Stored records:

* * * *

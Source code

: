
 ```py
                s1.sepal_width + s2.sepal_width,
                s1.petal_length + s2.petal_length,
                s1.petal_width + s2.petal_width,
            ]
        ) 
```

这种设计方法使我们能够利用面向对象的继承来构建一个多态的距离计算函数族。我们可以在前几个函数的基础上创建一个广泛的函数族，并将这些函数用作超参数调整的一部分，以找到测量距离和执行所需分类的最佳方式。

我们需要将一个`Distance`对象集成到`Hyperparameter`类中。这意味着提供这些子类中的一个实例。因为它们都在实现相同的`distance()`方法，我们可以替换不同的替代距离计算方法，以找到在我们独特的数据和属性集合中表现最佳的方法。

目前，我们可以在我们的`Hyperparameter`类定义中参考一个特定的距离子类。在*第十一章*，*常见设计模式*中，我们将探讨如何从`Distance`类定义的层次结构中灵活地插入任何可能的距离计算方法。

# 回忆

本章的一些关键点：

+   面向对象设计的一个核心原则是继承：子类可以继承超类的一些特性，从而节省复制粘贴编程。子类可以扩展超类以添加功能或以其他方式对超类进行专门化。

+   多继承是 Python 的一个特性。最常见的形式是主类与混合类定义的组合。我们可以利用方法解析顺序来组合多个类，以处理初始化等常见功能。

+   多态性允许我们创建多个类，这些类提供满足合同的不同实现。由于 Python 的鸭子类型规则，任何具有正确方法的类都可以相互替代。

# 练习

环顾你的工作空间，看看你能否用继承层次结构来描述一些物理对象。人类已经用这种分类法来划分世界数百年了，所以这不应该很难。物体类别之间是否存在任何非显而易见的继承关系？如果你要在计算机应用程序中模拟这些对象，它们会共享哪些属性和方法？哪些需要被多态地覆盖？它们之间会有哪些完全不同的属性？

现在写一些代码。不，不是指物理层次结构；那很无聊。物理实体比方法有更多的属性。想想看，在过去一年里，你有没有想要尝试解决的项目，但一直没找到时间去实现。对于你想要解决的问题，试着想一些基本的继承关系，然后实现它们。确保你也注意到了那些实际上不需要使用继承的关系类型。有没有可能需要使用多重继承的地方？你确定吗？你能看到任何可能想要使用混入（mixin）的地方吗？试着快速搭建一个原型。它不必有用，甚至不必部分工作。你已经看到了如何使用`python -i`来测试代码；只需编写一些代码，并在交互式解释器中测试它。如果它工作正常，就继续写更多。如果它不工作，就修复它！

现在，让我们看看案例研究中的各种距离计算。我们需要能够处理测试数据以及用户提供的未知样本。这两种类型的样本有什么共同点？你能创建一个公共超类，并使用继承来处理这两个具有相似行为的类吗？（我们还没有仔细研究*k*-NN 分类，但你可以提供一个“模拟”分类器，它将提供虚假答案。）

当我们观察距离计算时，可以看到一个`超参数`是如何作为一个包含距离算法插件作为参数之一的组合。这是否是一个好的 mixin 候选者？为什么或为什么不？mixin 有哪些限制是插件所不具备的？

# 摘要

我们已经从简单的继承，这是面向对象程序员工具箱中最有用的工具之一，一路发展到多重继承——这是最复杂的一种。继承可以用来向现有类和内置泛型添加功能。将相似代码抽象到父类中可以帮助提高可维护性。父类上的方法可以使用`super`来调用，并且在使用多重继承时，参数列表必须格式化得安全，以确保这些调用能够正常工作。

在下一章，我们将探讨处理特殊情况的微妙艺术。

* * * *

Copy each line of the data that includes the word "mixin".

现在写一些代码。不，不是指物理层次结构；那很无聊。物理实体比方法有更多的属性。想想看，在过去一年里，你有没有想要尝试解决的项目，但一直没找到时间去实现。对于你想要解决的问题，试着想一些基本的继承关系，然后实现它们。确保你也注意到了那些实际上不需要使用继承的关系类型。有没有可能需要使用多重继承的地方？你确定吗？你能看到任何可能想要使用混入（mixin）的地方吗？试着快速搭建一个原型。它不必有用，甚至不必部分工作。你已经看到了如何使用`python -i`来测试代码；只需编写一些代码，并在交互式解释器中测试它。如果它工作正常，就继续写更多。如果它不工作，就修复它！
当我们观察距离计算时，可以看到一个`超参数`是如何作为一个包含距离算法插件作为参数之一的组合。这是否是一个好的 mixin 候选者？为什么或为什么不？mixin 有哪些限制是插件所不具备的？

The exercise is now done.